▶ **BRIEF**:
Report how many lines of the listing include the word "development"; nothing else should be written.

▶ **GIVEN DATA**:

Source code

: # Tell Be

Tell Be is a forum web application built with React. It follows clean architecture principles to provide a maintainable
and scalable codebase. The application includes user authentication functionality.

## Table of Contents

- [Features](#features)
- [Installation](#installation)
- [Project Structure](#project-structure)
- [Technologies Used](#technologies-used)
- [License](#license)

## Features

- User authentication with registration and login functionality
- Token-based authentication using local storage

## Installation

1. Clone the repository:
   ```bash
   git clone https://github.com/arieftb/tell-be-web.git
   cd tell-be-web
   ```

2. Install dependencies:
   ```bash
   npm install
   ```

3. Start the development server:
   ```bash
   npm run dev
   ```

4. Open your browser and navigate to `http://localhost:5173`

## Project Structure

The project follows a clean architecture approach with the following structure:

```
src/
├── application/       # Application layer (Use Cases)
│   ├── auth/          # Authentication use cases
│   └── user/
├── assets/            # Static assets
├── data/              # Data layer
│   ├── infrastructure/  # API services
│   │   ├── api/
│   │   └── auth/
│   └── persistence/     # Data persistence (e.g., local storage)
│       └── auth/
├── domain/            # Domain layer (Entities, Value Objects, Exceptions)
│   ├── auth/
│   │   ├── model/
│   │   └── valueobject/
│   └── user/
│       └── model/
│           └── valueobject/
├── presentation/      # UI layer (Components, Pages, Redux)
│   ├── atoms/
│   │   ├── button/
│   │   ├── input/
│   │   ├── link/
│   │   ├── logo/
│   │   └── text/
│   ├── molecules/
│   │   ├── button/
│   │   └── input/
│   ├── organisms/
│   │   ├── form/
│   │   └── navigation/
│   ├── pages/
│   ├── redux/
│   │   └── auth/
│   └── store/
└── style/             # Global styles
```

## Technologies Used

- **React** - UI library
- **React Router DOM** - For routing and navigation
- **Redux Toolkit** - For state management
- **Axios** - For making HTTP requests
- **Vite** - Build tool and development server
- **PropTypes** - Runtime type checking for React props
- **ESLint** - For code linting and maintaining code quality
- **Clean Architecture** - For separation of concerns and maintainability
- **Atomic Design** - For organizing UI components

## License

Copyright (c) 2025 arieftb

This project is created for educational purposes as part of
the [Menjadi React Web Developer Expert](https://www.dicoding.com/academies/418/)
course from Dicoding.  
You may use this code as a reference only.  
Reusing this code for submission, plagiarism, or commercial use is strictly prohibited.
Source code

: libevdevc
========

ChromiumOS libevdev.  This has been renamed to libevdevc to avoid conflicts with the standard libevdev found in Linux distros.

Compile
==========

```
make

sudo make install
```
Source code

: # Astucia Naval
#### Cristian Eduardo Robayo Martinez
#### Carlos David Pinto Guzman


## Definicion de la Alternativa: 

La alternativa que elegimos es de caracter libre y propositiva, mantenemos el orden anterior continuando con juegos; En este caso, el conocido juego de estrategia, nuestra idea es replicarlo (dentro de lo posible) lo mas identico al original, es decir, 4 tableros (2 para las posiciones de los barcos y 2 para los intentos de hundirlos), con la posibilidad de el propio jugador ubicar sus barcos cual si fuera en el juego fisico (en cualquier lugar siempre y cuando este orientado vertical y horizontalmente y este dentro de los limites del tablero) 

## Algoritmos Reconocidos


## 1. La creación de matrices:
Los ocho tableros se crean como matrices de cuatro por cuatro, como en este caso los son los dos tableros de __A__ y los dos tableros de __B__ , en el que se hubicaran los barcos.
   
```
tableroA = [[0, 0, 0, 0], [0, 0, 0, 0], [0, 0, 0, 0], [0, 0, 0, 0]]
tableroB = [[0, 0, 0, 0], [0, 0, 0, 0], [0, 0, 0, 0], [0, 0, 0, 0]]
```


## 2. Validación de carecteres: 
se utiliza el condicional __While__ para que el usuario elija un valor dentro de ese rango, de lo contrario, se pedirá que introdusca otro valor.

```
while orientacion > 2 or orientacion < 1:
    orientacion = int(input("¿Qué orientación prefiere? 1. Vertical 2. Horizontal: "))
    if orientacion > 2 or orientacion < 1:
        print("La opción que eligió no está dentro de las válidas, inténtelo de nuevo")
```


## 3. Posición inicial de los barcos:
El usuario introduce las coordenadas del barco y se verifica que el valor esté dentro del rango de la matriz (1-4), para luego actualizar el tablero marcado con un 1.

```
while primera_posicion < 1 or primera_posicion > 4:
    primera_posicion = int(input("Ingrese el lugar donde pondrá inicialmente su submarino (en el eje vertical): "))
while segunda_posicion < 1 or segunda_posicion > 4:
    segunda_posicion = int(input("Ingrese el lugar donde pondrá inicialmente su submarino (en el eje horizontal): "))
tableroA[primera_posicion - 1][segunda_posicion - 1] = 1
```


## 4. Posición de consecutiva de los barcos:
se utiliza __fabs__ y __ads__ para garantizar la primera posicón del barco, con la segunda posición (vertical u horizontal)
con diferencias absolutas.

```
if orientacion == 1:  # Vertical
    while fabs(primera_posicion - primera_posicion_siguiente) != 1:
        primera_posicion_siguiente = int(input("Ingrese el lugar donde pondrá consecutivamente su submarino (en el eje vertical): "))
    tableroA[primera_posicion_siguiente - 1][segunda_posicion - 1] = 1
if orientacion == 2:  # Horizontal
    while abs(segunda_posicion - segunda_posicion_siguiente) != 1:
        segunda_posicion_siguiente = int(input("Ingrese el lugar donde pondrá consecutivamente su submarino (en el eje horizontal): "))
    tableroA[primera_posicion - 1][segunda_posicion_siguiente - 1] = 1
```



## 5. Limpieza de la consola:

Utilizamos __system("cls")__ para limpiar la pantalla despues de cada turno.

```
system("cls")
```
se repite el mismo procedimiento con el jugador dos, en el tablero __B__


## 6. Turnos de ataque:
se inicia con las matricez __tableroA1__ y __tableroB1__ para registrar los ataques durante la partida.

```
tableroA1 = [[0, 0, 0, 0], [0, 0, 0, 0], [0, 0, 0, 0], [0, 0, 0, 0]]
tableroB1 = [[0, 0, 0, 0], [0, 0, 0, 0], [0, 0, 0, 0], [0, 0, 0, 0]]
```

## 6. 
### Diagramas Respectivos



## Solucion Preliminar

▶ **COMPLETED TASK**:
2